Would you count how many lines of the material below hold the string "class"? Give only the number.

*** Opening of Data under study ***

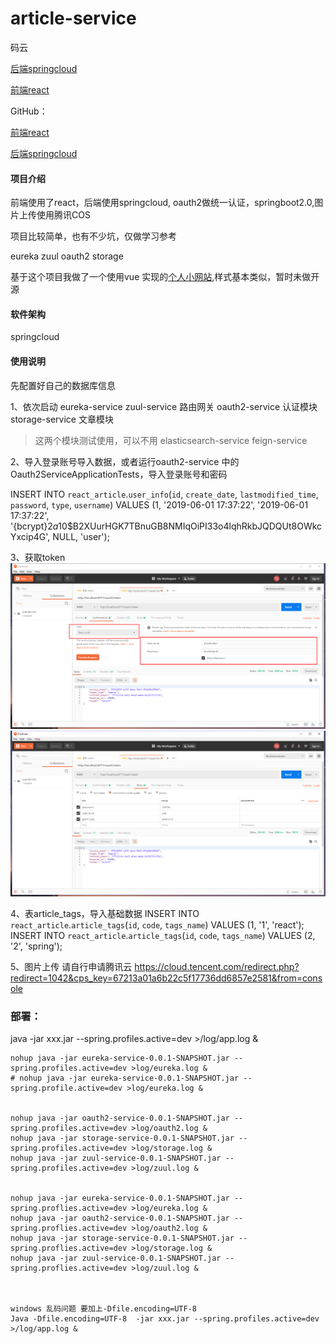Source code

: # article-service

码云

[后端springcloud](https://gitee.com/dy.huang/article-service)

[前端react](https://gitee.com/dy.huang/my-react-blog)

GitHub：

[前端react](https://github.com/huangdeyao/my-react-blog)

[后端springcloud](https://github.com/huangdeyao/article-service)

#### 项目介绍

前端使用了react，后端使用springcloud, oauth2做统一认证，springboot2.0,图片上传使用腾讯COS

项目比较简单，也有不少坑，仅做学习参考

eureka
zuul
oauth2
storage


基于这个项目我做了一个使用vue 实现的[个人小网站](https://www.yrclubs.com/home),样式基本类似，暂时未做开源

#### 软件架构
springcloud

#### 使用说明
先配置好自己的数据库信息

1、依次启动 
eureka-service 
zuul-service 路由网关
oauth2-service 认证模块
storage-service 文章模块



>这两个模块测试使用，可以不用
elasticsearch-service
feign-service


2、导入登录账号导入数据，或者运行oauth2-service 中的Oauth2ServiceApplicationTests，导入登录账号和密码

INSERT INTO `react_article`.`user_info`(`id`, `create_date`, `lastmodified_time`, `password`, `type`, `username`) VALUES (1, '2019-06-01 17:37:22', '2019-06-01 17:37:22', '{bcrypt}$2a$10$B2XUurHGK7TBnuGB8NMIqOiPI33o4lqhRkbJQDQUt8OWkcYxcip4G', NULL, 'user');


3、获取token
![图片](oauth2-service/src/main/resources/img/21.png)
![图片](oauth2-service/src/main/resources/img/22.png)

4、表article_tags，导入基础数据
INSERT INTO `react_article`.`article_tags`(`id`, `code`, `tags_name`) VALUES (1, '1', 'react');
INSERT INTO `react_article`.`article_tags`(`id`, `code`, `tags_name`) VALUES (2, '2', 'spring');

5、图片上传 请自行申请腾讯云
https://cloud.tencent.com/redirect.php?redirect=1042&cps_key=67213a01a6b22c5f17736dd6857e2581&from=console

### 部署：

java -jar xxx.jar --spring.profiles.active=dev >/log/app.log &


```
nohup java -jar eureka-service-0.0.1-SNAPSHOT.jar --spring.profiles.active=dev >log/eureka.log &
# nohup java -jar eureka-service-0.0.1-SNAPSHOT.jar --spring.profile.active=dev >log/eureka.log &


nohup java -jar oauth2-service-0.0.1-SNAPSHOT.jar --spring.profiles.active=dev >log/oauth2.log &
nohup java -jar storage-service-0.0.1-SNAPSHOT.jar --spring.profiles.active=dev >log/storage.log &
nohup java -jar zuul-service-0.0.1-SNAPSHOT.jar --spring.profiles.active=dev >log/zuul.log &


nohup java -jar eureka-service-0.0.1-SNAPSHOT.jar --spring.proflies.active=dev >log/eureka.log &
nohup java -jar oauth2-service-0.0.1-SNAPSHOT.jar --spring.proflies.active=dev >log/oauth2.log &
nohup java -jar storage-service-0.0.1-SNAPSHOT.jar --spring.proflies.active=dev >log/storage.log &
nohup java -jar zuul-service-0.0.1-SNAPSHOT.jar --spring.proflies.active=dev >log/zuul.log &



windows 乱码问题 要加上-Dfile.encoding=UTF-8
Java -Dfile.encoding=UTF-8  -jar xxx.jar --spring.profiles.active=dev >/log/app.log &
```


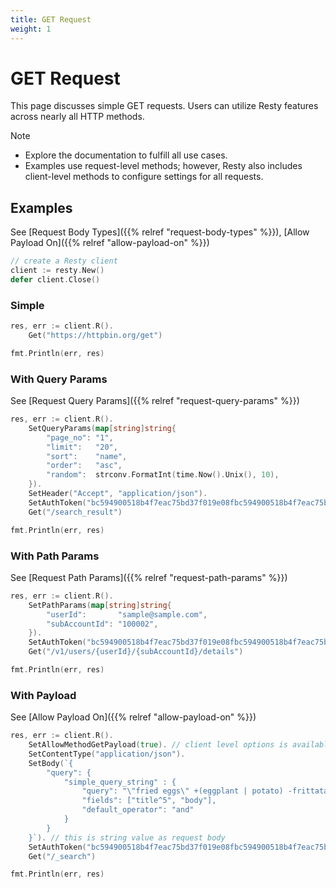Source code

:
 ```yaml
---
title: GET Request
weight: 1
---
```


# GET Request

This page discusses simple GET requests. Users can utilize Resty features across nearly all HTTP methods.

> [!NOTE]
> * Explore the documentation to fulfill all use cases.
> * Examples use request-level methods; however, Resty also includes client-level methods to configure settings for all requests.

## Examples

See [Request Body Types]({{% relref "request-body-types" %}}), [Allow Payload On]({{% relref "allow-payload-on" %}})

```go
// create a Resty client
client := resty.New()
defer client.Close()
```

### Simple

```go
res, err := client.R().
    Get("https://httpbin.org/get")

fmt.Println(err, res)
```

### With Query Params

See [Request Query Params]({{% relref "request-query-params" %}})

```go
res, err := client.R().
    SetQueryParams(map[string]string{
        "page_no": "1",
        "limit":   "20",
        "sort":    "name",
        "order":   "asc",
        "random":  strconv.FormatInt(time.Now().Unix(), 10),
    }).
    SetHeader("Accept", "application/json").
    SetAuthToken("bc594900518b4f7eac75bd37f019e08fbc594900518b4f7eac75bd37f019e08f").
    Get("/search_result")

fmt.Println(err, res)
```

### With Path Params

See [Request Path Params]({{% relref "request-path-params" %}})

```go
res, err := client.R().
    SetPathParams(map[string]string{
		"userId":       "sample@sample.com",
		"subAccountId": "100002",
	}).
    SetAuthToken("bc594900518b4f7eac75bd37f019e08fbc594900518b4f7eac75bd37f019e08f").
    Get("/v1/users/{userId}/{subAccountId}/details")

fmt.Println(err, res)
```

### With Payload

See [Allow Payload On]({{% relref "allow-payload-on" %}})

```go
res, err := client.R().
    SetAllowMethodGetPayload(true). // client level options is available
    SetContentType("application/json").
    SetBody(`{
        "query": {
            "simple_query_string" : {
                "query": "\"fried eggs\" +(eggplant | potato) -frittata",
                "fields": ["title^5", "body"],
                "default_operator": "and"
            }
        }
    }`). // this is string value as request body
    SetAuthToken("bc594900518b4f7eac75bd37f019e08fbc594900518b4f7eac75bd37f019e08f").
    Get("/_search")

fmt.Println(err, res)
```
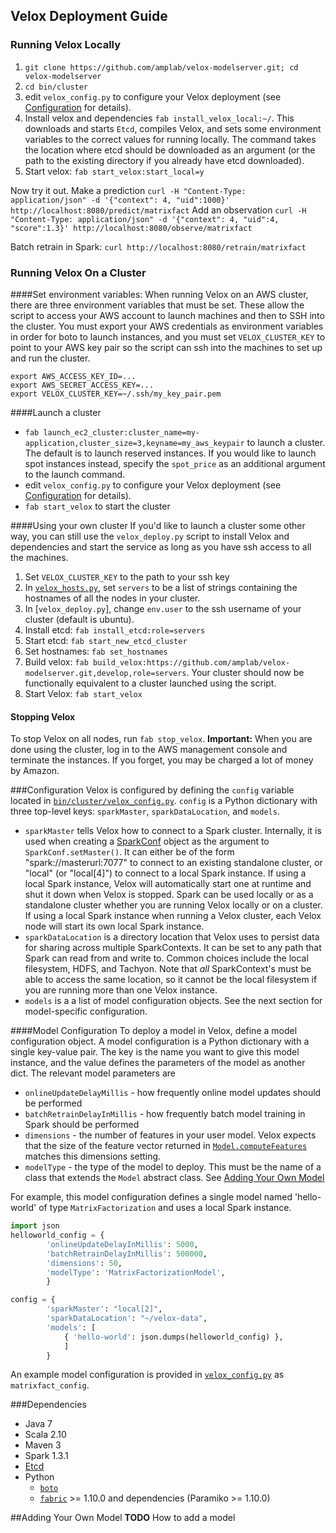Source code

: ## Velox Deployment Guide


### Running Velox Locally
1. `git clone https://github.com/amplab/velox-modelserver.git; cd velox-modelserver`
1. `cd bin/cluster`
1. edit `velox_config.py` to configure your Velox deployment (see [Configuration](#secconfig) for details).
1. Install velox and dependencies `fab install_velox_local:~/`.
This downloads and starts `Etcd`, compiles Velox, and sets some environment
variables to the correct values for running locally. The command takes the location where
etcd should be downloaded as an argument
(or the path to the existing directory if you already have etcd downloaded).
1. Start velox: `fab start_velox:start_local=y`

Now try it out. Make a prediction
```curl -H "Content-Type: application/json" -d '{"context": 4, "uid":1000}' http://localhost:8080/predict/matrixfact```
Add an observation
```curl -H "Content-Type: application/json" -d '{"context": 4, "uid":4, "score":1.3}' http://localhost:8080/observe/matrixfact```

Batch retrain in Spark:
```curl http://localhost:8080/retrain/matrixfact```

### Running Velox On a Cluster

####Set environment variables:
When running Velox on an AWS cluster, there are three environment variables that must be
set. These allow the script to access your AWS account to launch machines and then to SSH into
the cluster. You must export your AWS credentials as environment variables in order
for boto to launch instances, and you must set `VELOX_CLUSTER_KEY` to point to your
AWS key pair so the script can ssh into the machines to set up and run the cluster.

```
export AWS_ACCESS_KEY_ID=...
export AWS_SECRET_ACCESS_KEY=...
export VELOX_CLUSTER_KEY=~/.ssh/my_key_pair.pem

```

####Launch a cluster
+ `fab launch_ec2_cluster:cluster_name=my-application,cluster_size=3,keyname=my_aws_keypair` to launch a cluster. The default is to launch reserved instances. If you
would like to launch spot instances instead, specify the `spot_price` as an additional argument
to the launch command.
+ edit `velox_config.py` to configure your Velox deployment (see [Configuration](#secconfig) for details).
+ `fab start_velox` to start the cluster


####Using your own cluster
If you'd like to launch a cluster some other way, you can still use the `velox_deploy.py` script
to install Velox and dependencies and start the service as long as you have ssh access to all the
machines.


1. Set `VELOX_CLUSTER_KEY` to the path to your ssh key
1. In [`velox_hosts.py`](hosts/velox_hosts.py), set `servers` to be a list of strings
containing the hostnames of all the nodes in your cluster.
1. In [`velox_deploy.py`], change `env.user` to the ssh username of your cluster (default is ubuntu).
1. Install etcd: `fab install_etcd:role=servers`
1. Start etcd: `fab start_new_etcd_cluster`
1. Set hostnames: `fab set_hostnames`
1. Build velox: `fab build_velox:https://github.com/amplab/velox-modelserver.git,develop,role=servers`. Your
cluster should now be functionally equivalent to a cluster launched using the script.
1. Start Velox: `fab start_velox`


#### Stopping Velox

To stop Velox on all nodes, run `fab stop_velox`.
__Important:__ When you are done using the cluster, log in to the AWS management console and terminate
the instances. If you forget, you may be charged a lot of money by Amazon.

###<a name="secconfig"></a>Configuration
Velox is configured by defining the `config` variable located in
[`bin/cluster/velox_config.py`](../bin/cluster/velox_config.py).
`config` is a Python dictionary with three top-level
keys: `sparkMaster`, `sparkDataLocation`, and `models`.

+ `sparkMaster` tells Velox how to connect to a Spark cluster. Internally, it is used
when creating a [SparkConf](https://spark.apache.org/docs/1.3.1/api/scala/#org.apache.spark.SparkConf)
object as the argument to `SparkConf.setMaster()`. It can either be of the form "spark://masterurl:7077"
to connect to an existing standalone cluster, or "local" (or "local[4]") to connect
to a local Spark instance. If using a local Spark instance, Velox will automatically
start one at runtime and shut it down when Velox is stopped. Spark can be used locally or
as a standalone cluster whether you are running Velox locally or on a cluster. If using a
local Spark instance when running a Velox cluster, each Velox node will start its own
local Spark instance.
+ `sparkDataLocation` is a directory location that Velox uses to persist data for sharing
across multiple SparkContexts. It can be set to any path that Spark can read from and write to.
Common choices include the local filesystem, HDFS, and Tachyon. Note that _all_ SparkContext's must
be able to access the same location, so it cannot be the local filesystem if you are
running more than one Velox instance.
+ `models` is a a list of model configuration objects. See the next section for model-specific configuration.

####Model Configuration
To deploy a model in Velox, define a model configuration object. A model configuration
is a Python dictionary with a single key-value pair. The key is the name you want to give this model instance,
and the value defines the parameters of the model as another dict. The relevant
model parameters are

+ `onlineUpdateDelayMillis` - how frequently online model updates should be performed
+ `batchRetrainDelayInMillis` - how frequently batch model training in Spark should be performed
+ `dimensions` - the number of features in your user model. Velox expects that the size of the feature
vector returned in [`Model.computeFeatures`](../veloxms-core/src/main/scala/edu/berkeley/veloxms/models/Model.scala) matches this dimensions setting.
+ `modelType` - the type of the model to deploy. This must be the name of a class that
extends the `Model` abstract class. See [Adding Your Own Model](#sec-adding-a-model)

For example, this model configuration defines a single model named
'hello-world' of type `MatrixFactorization` and uses a local Spark instance.

```python
import json
helloworld_config = {
        'onlineUpdateDelayInMillis': 5000,
        'batchRetrainDelayInMillis': 500000,
        'dimensions': 50,
        'modelType': 'MatrixFactorizationModel',
        }

config = {
        'sparkMaster': "local[2]",
        'sparkDataLocation': "~/velox-data",
        'models': [
            { 'hello-world': json.dumps(helloworld_config) },
            ]
        }
```


An example model configuration is provided in
[`velox_config.py`](../bin/cluster/velox_config.py) as `matrixfact_config`. 


###Dependencies
+ Java 7
+ Scala 2.10
+ Maven 3
+ Spark 1.3.1
+ [Etcd](https://github.com/coreos/etcd/releases/tag/v2.0.10)
+ Python
    + [`boto`](http://docs.pythonboto.org/en/latest/)
    + [`fabric`](http://www.fabfile.org/installing.html) >= 1.10.0 and dependencies (Paramiko >= 1.10.0)




##<a name="sec-adding-a-model"></a>Adding Your Own Model
__TODO__ How to add a model

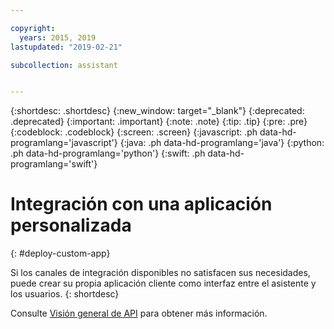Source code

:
 ```yaml
---

copyright:
  years: 2015, 2019
lastupdated: "2019-02-21"

subcollection: assistant


---
```


{:shortdesc: .shortdesc}
{:new_window: target="_blank"}
{:deprecated: .deprecated}
{:important: .important}
{:note: .note}
{:tip: .tip}
{:pre: .pre}
{:codeblock: .codeblock}
{:screen: .screen}
{:javascript: .ph data-hd-programlang='javascript'}
{:java: .ph data-hd-programlang='java'}
{:python: .ph data-hd-programlang='python'}
{:swift: .ph data-hd-programlang='swift'}

# Integración con una aplicación personalizada
{: #deploy-custom-app}

Si los canales de integración disponibles no satisfacen sus necesidades, puede crear su propia aplicación cliente como interfaz entre el asistente y los usuarios.
{: shortdesc}

Consulte [Visión general de API](/docs/services/assistant?topic=assistant-api-overview) para obtener más información.
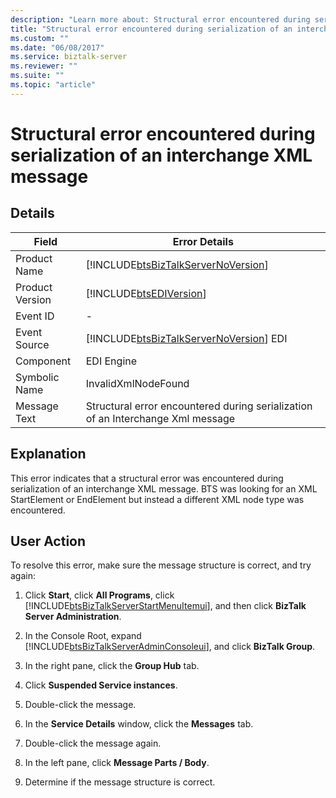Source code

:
 ```yaml
---
description: "Learn more about: Structural error encountered during serialization of an interchange XML message"
title: "Structural error encountered during serialization of an interchange XML message"
ms.custom: ""
ms.date: "06/08/2017"
ms.service: biztalk-server
ms.reviewer: ""
ms.suite: ""
ms.topic: "article"
---
```

# Structural error encountered during serialization of an interchange XML message
## Details  

| Field | Error Details|
|-----------------|----------------------------------------------------------------------------------------|
|  Product Name   |   [!INCLUDE[btsBizTalkServerNoVersion](../includes/btsbiztalkservernoversion-md.md)]   |
| Product Version |               [!INCLUDE[btsEDIVersion](../includes/btsediversion-md.md)]               |
|    Event ID     |                                           -                                            |
|  Event Source   | [!INCLUDE[btsBizTalkServerNoVersion](../includes/btsbiztalkservernoversion-md.md)] EDI |
|    Component    |                                       EDI Engine                                       |
|  Symbolic Name  |                                  InvalidXmlNodeFound                                   |
|  Message Text   |    Structural error encountered during serialization of an Interchange Xml message     |

## Explanation  
 This error indicates that a structural error was encountered during serialization of an interchange XML message. BTS was looking for an XML StartElement or EndElement but instead a different XML node type was encountered.  

## User Action  
 To resolve this error, make sure the message structure is correct, and try again:  

1. Click **Start**, click **All Programs**, click [!INCLUDE[btsBizTalkServerStartMenuItemui](../includes/btsbiztalkserverstartmenuitemui-md.md)], and then click **BizTalk Server Administration**.  

2. In the Console Root, expand [!INCLUDE[btsBizTalkServerAdminConsoleui](../includes/btsbiztalkserveradminconsoleui-md.md)], and click **BizTalk Group**.  

3. In the right pane, click the **Group Hub** tab.  

4. Click **Suspended Service instances**.  

5. Double-click the message.  

6. In the **Service Details** window, click the **Messages** tab.  

7. Double-click the message again.  

8. In the left pane, click **Message Parts / Body**.  

9. Determine if the message structure is correct.
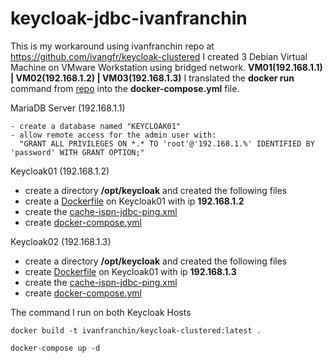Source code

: # keycloak-jdbc-ivanfranchin

This is my workaround using ivanfranchin repo at https://github.com/ivangfr/keycloak-clustered
I created 3 Debian Virtual Machine on VMware Workstation using bridged network. **VM01(192.168.1.1) | VM02(192.168.1.2) | VM03(192.168.1.3)**
I translated the **docker run** command from [repo](https://github.com/ivangfr/keycloak-clustered) into the **docker-compose.yml** file.

MariaDB Server (192.168.1.1)
```
- create a database named "KEYCLOAK01"
- allow remote access for the admin user with:
  "GRANT ALL PRIVILEGES ON *.* TO 'root'@'192.168.1.%' IDENTIFIED BY 'password' WITH GRANT OPTION;"
```

Keycloak01 (192.168.1.2)

- create a directory **/opt/keycloak** and created the following files
- create a [Dockerfile](https://github.com/hakimnorizman-work/keycloak-jdbc-ivanfranchin/blob/main/Dockerfile) on Keycloak01 with ip **192.168.1.2**
- create the [cache-ispn-jdbc-ping.xml](https://github.com/hakimnorizman-work/keycloak-jdbc-ivanfranchin/blob/main/cache-ispn-jdbc-ping.xml) 
- create [docker-compose.yml](https://github.com/hakimnorizman-work/keycloak-jdbc-ivanfranchin/blob/main/keycloak01-docker-compose.yml) 


Keycloak02 (192.168.1.3)

- create a directory **/opt/keycloak** and created the following files
- create [Dockerfile](https://github.com/hakimnorizman-work/keycloak-jdbc-ivanfranchin/blob/main/Dockerfile) on Keycloak01 with ip **192.168.1.3**
- create the [cache-ispn-jdbc-ping.xml](https://github.com/hakimnorizman-work/keycloak-jdbc-ivanfranchin/blob/main/cache-ispn-jdbc-ping.xml) 
- create [docker-compose.yml](https://github.com/hakimnorizman-work/keycloak-jdbc-ivanfranchin/blob/main/keycloak02-docker-compose.yml) 


The command I run on both Keycloak Hosts
```
docker build -t ivanfranchin/keycloak-clustered:latest .

docker-compose up -d 
```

*** Close of Data under study ***

- Answer space: 2